Indian Women Innovators Project delegates are involved in:

  • Education for children in rural areas
  • Ecologically and socially sustainable food, health and lifestyle products
  • Craft-based skill development and income enhancement for traditional artisans and marginalised communities
  • Jewellery manufacture and sales to develop women’s entrepreneurship and self-reliance
  • All-natural artisan flour manufacture
  • Social organisation focused on accessibility solutions for the blind in India, including braille-based merchandise and a Disability Etiquette Program
  • Development of cafés to provide training, employment and entrepreneurship opportunities for adults with intellectual, physical and psychiatric disability – to encourage economic independence and dignity
  • Development of technologies for sustainable solid waste processing, including composting, vermicomposting, mechanical compost – municipal solid waste management for sustainable development of cities
  • A boutique law firm focusing on intellectual property, corporate, commercial, transactional, Information technologies, and employment law
  • and a consultancy focusing on strategic planning, industry intelligence and financial advice for manufacturing, trade, distribution and retail.

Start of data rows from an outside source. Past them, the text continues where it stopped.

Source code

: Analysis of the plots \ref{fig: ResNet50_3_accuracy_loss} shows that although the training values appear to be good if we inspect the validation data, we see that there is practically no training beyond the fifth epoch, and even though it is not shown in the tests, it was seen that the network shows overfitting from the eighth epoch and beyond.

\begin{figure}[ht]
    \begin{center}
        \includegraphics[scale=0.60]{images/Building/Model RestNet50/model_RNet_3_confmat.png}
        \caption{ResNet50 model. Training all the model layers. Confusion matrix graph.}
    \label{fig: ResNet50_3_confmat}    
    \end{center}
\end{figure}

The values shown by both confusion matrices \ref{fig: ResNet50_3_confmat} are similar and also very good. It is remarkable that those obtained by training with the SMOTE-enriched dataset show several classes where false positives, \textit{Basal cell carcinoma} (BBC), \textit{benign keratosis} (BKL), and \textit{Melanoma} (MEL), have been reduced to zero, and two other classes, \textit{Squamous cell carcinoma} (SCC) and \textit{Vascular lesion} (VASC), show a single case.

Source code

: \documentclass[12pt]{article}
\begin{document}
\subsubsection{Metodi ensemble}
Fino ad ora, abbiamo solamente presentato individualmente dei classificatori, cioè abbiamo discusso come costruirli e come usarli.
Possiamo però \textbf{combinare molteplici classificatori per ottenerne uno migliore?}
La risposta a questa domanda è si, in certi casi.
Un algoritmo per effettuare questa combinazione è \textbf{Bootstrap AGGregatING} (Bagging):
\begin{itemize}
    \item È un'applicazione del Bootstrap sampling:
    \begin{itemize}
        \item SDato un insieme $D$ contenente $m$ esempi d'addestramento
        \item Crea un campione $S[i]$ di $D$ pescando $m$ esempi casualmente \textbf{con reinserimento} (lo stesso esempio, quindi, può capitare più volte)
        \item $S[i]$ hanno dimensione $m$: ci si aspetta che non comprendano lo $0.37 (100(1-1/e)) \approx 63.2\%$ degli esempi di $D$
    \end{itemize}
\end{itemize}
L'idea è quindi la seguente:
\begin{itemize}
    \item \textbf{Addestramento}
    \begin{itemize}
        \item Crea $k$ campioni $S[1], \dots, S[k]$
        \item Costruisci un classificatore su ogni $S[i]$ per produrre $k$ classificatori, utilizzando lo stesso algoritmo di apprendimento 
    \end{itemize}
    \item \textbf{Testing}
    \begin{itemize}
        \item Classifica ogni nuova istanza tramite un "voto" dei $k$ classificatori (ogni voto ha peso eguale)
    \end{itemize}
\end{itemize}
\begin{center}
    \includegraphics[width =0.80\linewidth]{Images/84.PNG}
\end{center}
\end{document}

Local Indigenous women entrepreneurs are involved in:

  • Aboriginal-design silk scarf manufacture and sales – contributing to the economic empowerment of Aboriginal women artists living in disadvantaged homelands communities, through payments of art licensing fees and royalties, and artwork purchases
  • Information and communications technology supply, and support of community self-sufficiency through both physical and social infrastructure
  • A 100% Indigenous-owned law firm, dealing in commercial, construction and Indigenous law – which also advises on incorporating and adhering to cultural protocol and dealing in culturally appropriate ways
  • Law and accountancy
  • Using technologies and complementary traditional practices to provide solutions for disadvantaged people and to create social and economic inclusion across many boards and advisory bodies for the arts, business, regional development, Indigenous innovation and academia
  • Art across multiple mediums, including pottery, painting and jewellery
  • Production of hand-painted fashion accessories, and artwork design for logos and clothing.